Totally, I think there’s more going on in a real performance. However in another paper by the same author he puts forward a model that allows for these (he calls it “mutually interacting complex systems”) which has a paramter for how loose each player is.

The other aspect of humanization is dynamics, which this doesn’t cover at all, but it’s likely to follow similar principles (e.g. random variation around a center).

There’s a cool project by Google called GrooVAE where they managed to capture some of the timing and dynamics variation from hours of recordings from real drummers playing an electric kit. It allows you to transfer a “groove” to a midi drum input. It’s pretty cool - I’d love to get it into Sonic Pi when I have time

1 Like

Yes, that sounds interesting - much better than the simple ‘add some randomness’ algo’s I’ve seen in the DAWs, although I expect Abelton will have some AI in it now or soon! (Ableton, pah… :smile:)

I’ve got to say - and this is very my own idiosyncratic view - that the more that the electronic stuff approaches real playing, the more I like synthetic sounds that really do sound like a machine made them.

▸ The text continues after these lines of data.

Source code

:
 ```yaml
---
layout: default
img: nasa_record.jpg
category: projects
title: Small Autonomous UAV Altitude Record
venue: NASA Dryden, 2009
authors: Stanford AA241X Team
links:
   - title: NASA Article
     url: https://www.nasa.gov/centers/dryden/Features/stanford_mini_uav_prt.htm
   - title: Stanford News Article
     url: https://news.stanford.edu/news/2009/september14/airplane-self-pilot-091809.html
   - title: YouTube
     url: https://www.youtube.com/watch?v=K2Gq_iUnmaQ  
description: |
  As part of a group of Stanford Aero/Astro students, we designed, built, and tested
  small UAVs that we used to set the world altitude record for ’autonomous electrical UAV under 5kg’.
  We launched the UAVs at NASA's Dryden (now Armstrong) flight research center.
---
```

I liked synths originally because they didn’t sound like real instruments.

I feel the same about CGI - it’s just too realistic to be fun any more, make any sense? When it was less good, it had a bigger wow factor. Anyone? Just me… ?

1 Like

I wanted a normal distribution. This deserves more attention. Thank you.

Edit: I went to use it and just saw that with your value of pi, tires run slightly flat. That last digit would usually be a 9, not a 7.